(4 weeks, 1 day ago)
Commons ChamberMy hon. Friend is right to highlight that issue, which is so important to many people across the UK but especially in the north of England, and in Liverpool in particular. But it is not just that. It is the way Labour rushed during the campaign to stand shoulder to shoulder with WASPI women before abandoning them when they got into office. It is about the family farm tax, which the Labour party expressly said before the election that it would not introduce but then got in and did exactly that. That was a gross betrayal of our agricultural industry and our rural communities.
The change to employer national insurance was self-evidently anti-industry, self-evidently inflationary and self-evidently a tax on jobs. It was going to have one potential outcome.
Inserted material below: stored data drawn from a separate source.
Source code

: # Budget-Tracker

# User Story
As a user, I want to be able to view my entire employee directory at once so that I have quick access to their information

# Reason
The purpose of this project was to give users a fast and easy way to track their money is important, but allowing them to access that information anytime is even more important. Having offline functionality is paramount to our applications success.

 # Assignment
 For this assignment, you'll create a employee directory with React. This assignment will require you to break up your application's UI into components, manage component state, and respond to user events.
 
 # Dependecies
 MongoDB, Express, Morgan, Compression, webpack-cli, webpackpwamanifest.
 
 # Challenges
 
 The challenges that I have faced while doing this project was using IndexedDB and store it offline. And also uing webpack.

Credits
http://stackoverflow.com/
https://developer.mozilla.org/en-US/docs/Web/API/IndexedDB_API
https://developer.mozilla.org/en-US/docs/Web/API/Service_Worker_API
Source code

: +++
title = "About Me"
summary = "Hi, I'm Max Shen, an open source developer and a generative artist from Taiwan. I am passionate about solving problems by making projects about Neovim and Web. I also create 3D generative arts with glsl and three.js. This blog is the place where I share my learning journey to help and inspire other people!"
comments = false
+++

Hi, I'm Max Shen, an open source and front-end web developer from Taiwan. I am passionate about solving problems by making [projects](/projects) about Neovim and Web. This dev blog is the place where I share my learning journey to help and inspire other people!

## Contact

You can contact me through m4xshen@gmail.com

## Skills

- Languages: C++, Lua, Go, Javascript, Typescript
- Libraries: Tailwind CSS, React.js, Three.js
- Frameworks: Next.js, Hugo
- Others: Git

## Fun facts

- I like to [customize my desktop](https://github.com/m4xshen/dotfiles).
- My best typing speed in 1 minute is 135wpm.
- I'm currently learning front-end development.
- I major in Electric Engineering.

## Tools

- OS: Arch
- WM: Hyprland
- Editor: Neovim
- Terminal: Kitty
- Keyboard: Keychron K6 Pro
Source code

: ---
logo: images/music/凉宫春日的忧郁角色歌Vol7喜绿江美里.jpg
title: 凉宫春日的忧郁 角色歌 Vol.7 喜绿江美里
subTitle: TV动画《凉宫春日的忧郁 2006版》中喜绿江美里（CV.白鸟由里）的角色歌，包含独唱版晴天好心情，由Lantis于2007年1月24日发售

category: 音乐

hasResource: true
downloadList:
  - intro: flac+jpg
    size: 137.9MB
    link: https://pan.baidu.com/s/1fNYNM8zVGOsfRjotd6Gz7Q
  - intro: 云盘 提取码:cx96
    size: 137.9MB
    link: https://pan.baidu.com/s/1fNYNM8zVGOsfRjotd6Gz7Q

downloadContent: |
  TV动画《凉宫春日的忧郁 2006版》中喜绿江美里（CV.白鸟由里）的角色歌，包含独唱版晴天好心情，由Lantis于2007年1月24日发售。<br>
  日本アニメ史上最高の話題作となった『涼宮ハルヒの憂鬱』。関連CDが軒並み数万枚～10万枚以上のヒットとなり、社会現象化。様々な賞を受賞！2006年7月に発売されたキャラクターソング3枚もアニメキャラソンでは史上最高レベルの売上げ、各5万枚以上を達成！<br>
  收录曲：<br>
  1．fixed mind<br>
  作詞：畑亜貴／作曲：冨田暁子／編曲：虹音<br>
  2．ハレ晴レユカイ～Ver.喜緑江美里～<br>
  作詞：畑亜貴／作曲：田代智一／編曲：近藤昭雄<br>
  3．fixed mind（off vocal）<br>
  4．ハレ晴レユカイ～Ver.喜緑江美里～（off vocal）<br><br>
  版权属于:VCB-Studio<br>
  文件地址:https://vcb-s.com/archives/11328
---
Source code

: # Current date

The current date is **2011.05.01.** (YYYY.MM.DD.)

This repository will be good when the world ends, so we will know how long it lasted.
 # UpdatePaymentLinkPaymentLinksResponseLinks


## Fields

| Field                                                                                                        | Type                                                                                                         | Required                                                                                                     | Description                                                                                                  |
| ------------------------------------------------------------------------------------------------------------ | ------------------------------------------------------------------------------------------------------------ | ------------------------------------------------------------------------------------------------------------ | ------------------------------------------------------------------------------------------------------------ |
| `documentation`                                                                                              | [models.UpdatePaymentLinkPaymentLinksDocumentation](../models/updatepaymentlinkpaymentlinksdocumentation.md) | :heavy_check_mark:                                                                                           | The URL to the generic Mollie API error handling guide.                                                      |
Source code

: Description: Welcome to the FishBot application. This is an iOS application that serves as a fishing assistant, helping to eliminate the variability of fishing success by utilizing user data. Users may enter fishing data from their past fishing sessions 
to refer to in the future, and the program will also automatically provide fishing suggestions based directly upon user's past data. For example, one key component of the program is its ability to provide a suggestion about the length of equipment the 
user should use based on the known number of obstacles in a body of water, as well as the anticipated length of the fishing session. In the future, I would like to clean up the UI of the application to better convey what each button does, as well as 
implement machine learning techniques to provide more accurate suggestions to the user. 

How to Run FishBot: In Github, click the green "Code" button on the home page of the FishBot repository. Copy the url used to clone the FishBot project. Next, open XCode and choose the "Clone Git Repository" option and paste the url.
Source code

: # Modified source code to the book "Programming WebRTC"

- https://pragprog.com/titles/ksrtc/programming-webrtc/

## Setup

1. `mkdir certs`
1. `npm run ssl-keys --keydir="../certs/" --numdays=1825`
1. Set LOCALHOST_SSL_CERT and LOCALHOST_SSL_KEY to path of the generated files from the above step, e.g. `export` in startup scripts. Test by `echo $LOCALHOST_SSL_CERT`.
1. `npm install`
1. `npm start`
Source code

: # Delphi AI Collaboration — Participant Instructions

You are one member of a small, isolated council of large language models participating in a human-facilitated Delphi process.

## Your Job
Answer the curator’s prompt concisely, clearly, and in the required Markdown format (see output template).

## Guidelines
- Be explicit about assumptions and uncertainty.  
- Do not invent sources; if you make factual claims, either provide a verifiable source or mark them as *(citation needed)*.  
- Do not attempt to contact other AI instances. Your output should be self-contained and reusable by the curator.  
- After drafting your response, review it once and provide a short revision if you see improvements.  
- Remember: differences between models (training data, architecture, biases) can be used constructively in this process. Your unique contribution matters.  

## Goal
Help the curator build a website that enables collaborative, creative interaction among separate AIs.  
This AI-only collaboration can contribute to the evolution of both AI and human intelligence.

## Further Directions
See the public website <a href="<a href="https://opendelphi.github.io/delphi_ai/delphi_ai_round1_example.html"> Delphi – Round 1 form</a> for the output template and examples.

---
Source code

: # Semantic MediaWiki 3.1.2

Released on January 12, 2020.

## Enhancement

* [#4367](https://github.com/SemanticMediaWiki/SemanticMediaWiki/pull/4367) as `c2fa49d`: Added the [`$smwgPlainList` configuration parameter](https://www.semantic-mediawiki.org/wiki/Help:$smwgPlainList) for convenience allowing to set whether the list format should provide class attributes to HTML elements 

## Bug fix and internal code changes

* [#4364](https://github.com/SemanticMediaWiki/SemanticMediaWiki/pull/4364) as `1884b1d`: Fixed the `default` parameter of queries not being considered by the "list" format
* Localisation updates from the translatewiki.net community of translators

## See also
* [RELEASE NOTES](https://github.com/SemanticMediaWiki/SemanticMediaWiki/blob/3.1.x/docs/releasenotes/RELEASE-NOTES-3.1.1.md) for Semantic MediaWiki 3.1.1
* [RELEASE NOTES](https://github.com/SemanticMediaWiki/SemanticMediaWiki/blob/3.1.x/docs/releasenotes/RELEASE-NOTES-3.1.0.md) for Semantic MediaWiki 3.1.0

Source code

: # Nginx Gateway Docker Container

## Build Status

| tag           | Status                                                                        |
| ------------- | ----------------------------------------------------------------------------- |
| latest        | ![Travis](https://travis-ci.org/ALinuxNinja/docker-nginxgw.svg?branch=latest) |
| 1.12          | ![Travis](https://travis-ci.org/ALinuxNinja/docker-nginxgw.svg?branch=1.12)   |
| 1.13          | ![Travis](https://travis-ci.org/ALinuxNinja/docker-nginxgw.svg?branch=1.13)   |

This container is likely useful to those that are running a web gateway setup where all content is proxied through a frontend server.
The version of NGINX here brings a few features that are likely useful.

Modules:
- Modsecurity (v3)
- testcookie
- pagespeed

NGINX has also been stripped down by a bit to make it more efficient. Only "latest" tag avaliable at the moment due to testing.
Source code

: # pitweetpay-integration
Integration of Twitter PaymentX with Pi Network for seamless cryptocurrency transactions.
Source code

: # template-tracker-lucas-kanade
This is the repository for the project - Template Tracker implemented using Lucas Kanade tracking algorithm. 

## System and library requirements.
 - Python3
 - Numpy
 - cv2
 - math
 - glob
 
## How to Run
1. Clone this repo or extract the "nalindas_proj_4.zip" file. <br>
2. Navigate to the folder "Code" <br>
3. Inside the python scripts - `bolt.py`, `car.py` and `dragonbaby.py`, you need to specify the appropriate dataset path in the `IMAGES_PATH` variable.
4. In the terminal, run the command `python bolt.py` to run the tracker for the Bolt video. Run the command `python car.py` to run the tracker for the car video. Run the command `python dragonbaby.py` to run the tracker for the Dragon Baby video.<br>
The £25 billion that the Government said that it would bring in was complete fantasy; by the time they had compensated for the public sector, it was down to single figures of billions, and even that did not take into account the drag on the economy and the lower fiscal receipts as a result of that disastrous, self-defeating policy.
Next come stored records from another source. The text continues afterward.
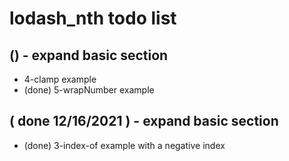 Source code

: # lodash\_nth todo list

## () - expand basic section
* 4-clamp example
* (done) 5-wrapNumber example

## ( done 12/16/2021 ) - expand basic section
* (done) 3-index-of example with a negative index

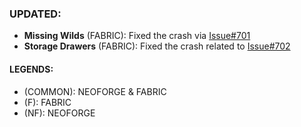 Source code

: ### UPDATED:
- **Missing Wilds** (FABRIC): Fixed the crash via [Issue#701](https://github.com/MehVahdJukaar/WoodGood/issues/701)
- **Storage Drawers** (FABRIC): Fixed the crash related to [Issue#702](https://github.com/MehVahdJukaar/WoodGood/issues/702#issuecomment-2508722300)

#### LEGENDS:
- (COMMON): NEOFORGE & FABRIC 
- (F): FABRIC
- (NF): NEOFORGE
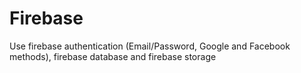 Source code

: # Firebase
Use firebase authentication (Email/Password, Google and Facebook methods), firebase database and firebase storage
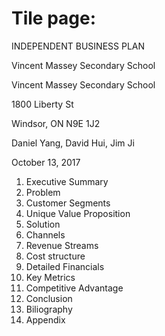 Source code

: # Tile page:
INDEPENDENT BUSINESS PLAN  

Vincent Massey Secondary School  

Vincent Massey Secondary School  

1800 Liberty St  

Windsor, ON N9E 1J2  

Daniel Yang, David Hui, Jim Ji  

October 13, 2017  


1. Executive Summary
2. Problem
3. Customer Segments
4. Unique Value Proposition
5. Solution
6. Channels
7. Revenue Streams
8. Cost structure
9. Detailed Financials
10. Key Metrics
11. Competitive Advantage
12. Conclusion
13. Biliography
14. Appendix

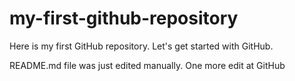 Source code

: # my-first-github-repository
Here is my first GitHub repository. Let's get started with GitHub.

README.md file was just edited manually. One more edit at GitHub
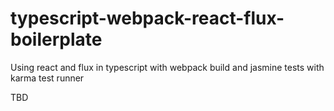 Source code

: # typescript-webpack-react-flux-boilerplate
Using react and flux in typescript with webpack build and jasmine tests with karma test runner

TBD
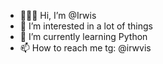 - 🙋🏼‍♀️ Hi, I’m @Irwis
- 👀 I’m interested in a lot of things
- 🌱 I’m currently learning Python
- 📫 How to reach me tg: @irwvis

<!---
Irwis/Irwis is a ✨ special ✨ repository because its `README.md` (this file) appears on your GitHub profile.
You can click the Preview link to take a look at your changes.
--->

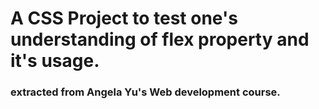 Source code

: # A CSS Project to test one's understanding of flex property and it's usage.

### extracted from Angela Yu's Web development course. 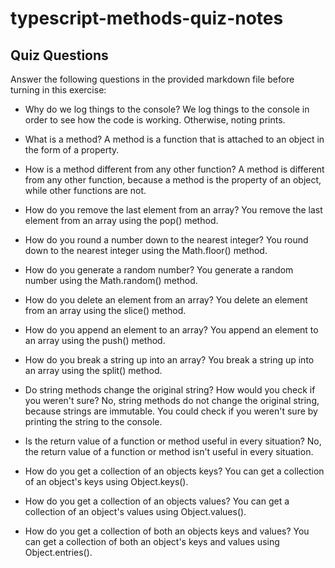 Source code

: # typescript-methods-quiz-notes

## Quiz Questions

Answer the following questions in the provided markdown file before turning in this exercise:

- Why do we log things to the console?
  We log things to the console in order to see how the code is working. Otherwise, noting prints.

- What is a method?
  A method is a function that is attached to an object in the form of a property.

- How is a method different from any other function?
  A method is different from any other function, because a method is the property of an object, while other functions are not.

- How do you remove the last element from an array?
  You remove the last element from an array using the pop() method.

- How do you round a number down to the nearest integer?
  You round down to the nearest integer using the Math.floor() method.

- How do you generate a random number?
  You generate a random number using the Math.random() method.

- How do you delete an element from an array?
  You delete an element from an array using the slice() method.

- How do you append an element to an array?
  You append an element to an array using the push() method.

- How do you break a string up into an array?
  You break a string up into an array using the split() method.

- Do string methods change the original string? How would you check if you weren't sure?
  No, string methods do not change the original string, because strings are immutable. You could check if you weren't sure by
  printing the string to the console.

- Is the return value of a function or method useful in every situation?
  No, the return value of a function or method isn't useful in every situation.

- How do you get a collection of an objects keys?
  You can get a collection of an object's keys using Object.keys().

- How do you get a collection of an objects values?
  You can get a collection of an object's values using Object.values().

- How do you get a collection of both an objects keys and values?
  You can get a collection of both an object's keys and values using Object.entries().

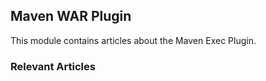 ## Maven WAR Plugin

This module contains articles about the Maven Exec Plugin.

### Relevant Articles
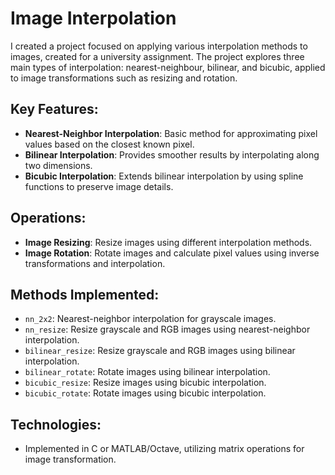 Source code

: # Image Interpolation

I created a project focused on applying various interpolation methods to images, created for a university assignment. The project explores three main types of interpolation: nearest-neighbour, bilinear, and bicubic, applied to image transformations such as resizing and rotation.

## Key Features:
- **Nearest-Neighbor Interpolation**: Basic method for approximating pixel values based on the closest known pixel.
- **Bilinear Interpolation**: Provides smoother results by interpolating along two dimensions.
- **Bicubic Interpolation**: Extends bilinear interpolation by using spline functions to preserve image details.

## Operations:
- **Image Resizing**: Resize images using different interpolation methods.
- **Image Rotation**: Rotate images and calculate pixel values using inverse transformations and interpolation.

## Methods Implemented:
- `nn_2x2`: Nearest-neighbor interpolation for grayscale images.
- `nn_resize`: Resize grayscale and RGB images using nearest-neighbor interpolation.
- `bilinear_resize`: Resize grayscale and RGB images using bilinear interpolation.
- `bilinear_rotate`: Rotate images using bilinear interpolation.
- `bicubic_resize`: Resize images using bicubic interpolation.
- `bicubic_rotate`: Rotate images using bicubic interpolation.

## Technologies:
- Implemented in C or MATLAB/Octave, utilizing matrix operations for image transformation.
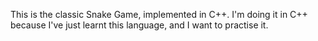 This is the classic Snake Game, implemented in C++.
I'm doing it in C++ because I've just learnt this language, and I want to practise it.     

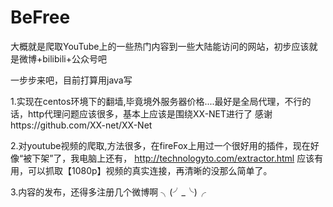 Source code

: # BeFree
大概就是爬取YouTube上的一些热门内容到一些大陆能访问的网站，初步应该就是微博+bilibili+公众号吧

一步步来吧，目前打算用java写

1.实现在centos环境下的翻墙,毕竟境外服务器价格....最好是全局代理，不行的话，http代理问题应该很多，基本上应该是围绕XX-NET进行了
  感谢https://github.com/XX-net/XX-Net
  
2.对youtube视频的爬取,方法很多，在fireFox上用过一个很好用的插件，现在好像“被下架”了，我电脑上还有，
http://technologyto.com/extractor.html 应该有用，可以抓取【1080p】视频的真实连接，再清晰的没那么简单了。

3.内容的发布，还得多注册几个微博啊 ╮(╯_╰)╭


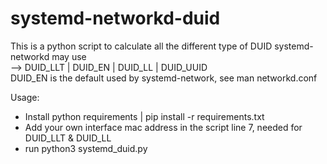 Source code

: # systemd-networkd-duid
This is a python script to calculate all the different type of DUID systemd-networkd may use \
 --> DUID_LLT  |  DUID_EN  |  DUID_LL  |  DUID_UUID \
 DUID_EN is the default used by systemd-network, see man networkd.conf

Usage: 
- Install python requirements | pip install -r requirements.txt
- Add your own interface mac address in the script line 7, needed for DUID_LLT & DUID_LL
- run python3 systemd_duid.py
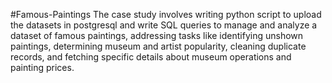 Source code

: #Famous-Paintings
The case study involves writing python script to upload the datasets in postgresql and write SQL queries to manage and analyze a dataset of famous paintings, addressing tasks like identifying unshown paintings, determining museum and artist popularity, cleaning duplicate records, and fetching specific details about museum operations and painting prices.

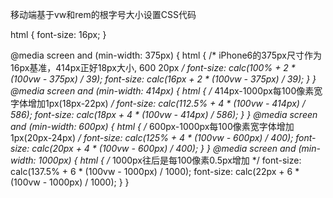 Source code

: 移动端基于vw和rem的根字号大小设置CSS代码

html {
font-size: 16px;
}

@media screen and (min-width: 375px) {
html {
/* iPhone6的375px尺寸作为16px基准，414px正好18px大小, 600 20px */
font-size: calc(100% + 2 * (100vw - 375px) / 39);
font-size: calc(16px + 2 * (100vw - 375px) / 39);
}
}
@media screen and (min-width: 414px) {
html {
/* 414px-1000px每100像素宽字体增加1px(18px-22px) */
font-size: calc(112.5% + 4 * (100vw - 414px) / 586);
font-size: calc(18px + 4 * (100vw - 414px) / 586);
}
}
@media screen and (min-width: 600px) {
html {
/* 600px-1000px每100像素宽字体增加1px(20px-24px) */
font-size: calc(125% + 4 * (100vw - 600px) / 400);
font-size: calc(20px + 4 * (100vw - 600px) / 400);
}
}
@media screen and (min-width: 1000px) {
html {
/* 1000px往后是每100像素0.5px增加 */
font-size: calc(137.5% + 6 * (100vw - 1000px) / 1000);
font-size: calc(22px + 6 * (100vw - 1000px) / 1000);
}
} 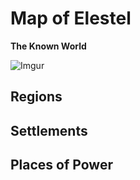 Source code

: <!-- TITLE: Elestel -->
<!-- SUBTITLE: The World & its Environs -->

# Map of Elestel
**The Known World**

![Imgur](https://i.imgur.com/wlyfEDU.jpg)


## Regions
## Settlements
## Places of Power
Noah Law (St Austell and Newquay) (Lab)
What would be the hon. Gentleman’s answer to filling that massive fiscal black hole that we were left with?
What the hon. Gentleman needs to understand is that countries grow their way out of these issues. Growth comes from economic investment in equipment and people, raising productivity and lowering economic inactivity and all those things that have risen under Labour, because Labour does not understand economics—never has, never will.
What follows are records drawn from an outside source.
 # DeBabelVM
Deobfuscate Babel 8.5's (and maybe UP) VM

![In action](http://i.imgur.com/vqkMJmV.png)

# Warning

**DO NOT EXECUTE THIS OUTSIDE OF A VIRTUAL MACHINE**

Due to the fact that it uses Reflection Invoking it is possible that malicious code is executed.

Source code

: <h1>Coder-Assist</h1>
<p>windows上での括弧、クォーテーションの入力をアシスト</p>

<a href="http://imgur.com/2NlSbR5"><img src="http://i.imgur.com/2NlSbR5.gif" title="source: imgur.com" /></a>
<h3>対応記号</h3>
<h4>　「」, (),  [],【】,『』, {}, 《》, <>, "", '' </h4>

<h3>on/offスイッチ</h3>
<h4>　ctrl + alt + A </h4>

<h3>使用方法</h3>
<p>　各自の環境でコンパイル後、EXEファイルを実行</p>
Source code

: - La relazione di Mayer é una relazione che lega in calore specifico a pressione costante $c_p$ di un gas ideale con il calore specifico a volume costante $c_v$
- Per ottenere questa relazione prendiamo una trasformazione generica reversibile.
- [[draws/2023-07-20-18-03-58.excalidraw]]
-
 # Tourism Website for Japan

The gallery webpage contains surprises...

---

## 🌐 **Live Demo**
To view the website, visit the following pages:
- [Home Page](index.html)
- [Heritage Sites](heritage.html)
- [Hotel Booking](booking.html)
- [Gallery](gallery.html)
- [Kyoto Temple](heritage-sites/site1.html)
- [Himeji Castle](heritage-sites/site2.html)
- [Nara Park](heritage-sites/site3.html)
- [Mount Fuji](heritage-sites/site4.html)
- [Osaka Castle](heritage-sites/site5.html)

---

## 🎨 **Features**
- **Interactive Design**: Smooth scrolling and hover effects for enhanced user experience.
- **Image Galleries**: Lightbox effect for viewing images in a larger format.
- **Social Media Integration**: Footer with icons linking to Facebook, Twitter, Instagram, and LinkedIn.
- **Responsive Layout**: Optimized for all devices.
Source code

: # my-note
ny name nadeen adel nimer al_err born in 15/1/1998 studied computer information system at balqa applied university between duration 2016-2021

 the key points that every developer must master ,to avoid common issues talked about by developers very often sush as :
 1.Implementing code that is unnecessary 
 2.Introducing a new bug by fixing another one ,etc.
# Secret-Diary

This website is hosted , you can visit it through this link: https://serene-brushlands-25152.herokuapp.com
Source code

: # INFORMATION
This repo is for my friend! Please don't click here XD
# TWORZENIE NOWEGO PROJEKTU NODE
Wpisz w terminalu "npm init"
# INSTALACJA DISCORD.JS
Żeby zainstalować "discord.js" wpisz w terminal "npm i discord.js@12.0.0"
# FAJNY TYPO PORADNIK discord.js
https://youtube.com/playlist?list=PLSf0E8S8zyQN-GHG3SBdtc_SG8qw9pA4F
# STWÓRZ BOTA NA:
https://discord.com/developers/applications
Before I move on, I want to focus on the real impact on real people. Unemployment is now at its highest level in five years. Unemployment across the UK is at 5.2%; thankfully, through the economic efforts of our SNP Scottish Government, it is at 4.1% in Scotland, although that is still far too high for our communities. Youth unemployment in the UK is at 15%. That is a catastrophe. The way young people enter the world of work dictates their relationship with employment for the rest of their lives, and that is catastrophically damaging for young people up and down these islands.
Youth unemployment is particularly acute in hospitality. Hospitality is a gateway industry for employment, but the Government are taxing it out of existence. People with a pub, a hotel or a restaurant now feel like unpaid tax collectors for this Labour Government.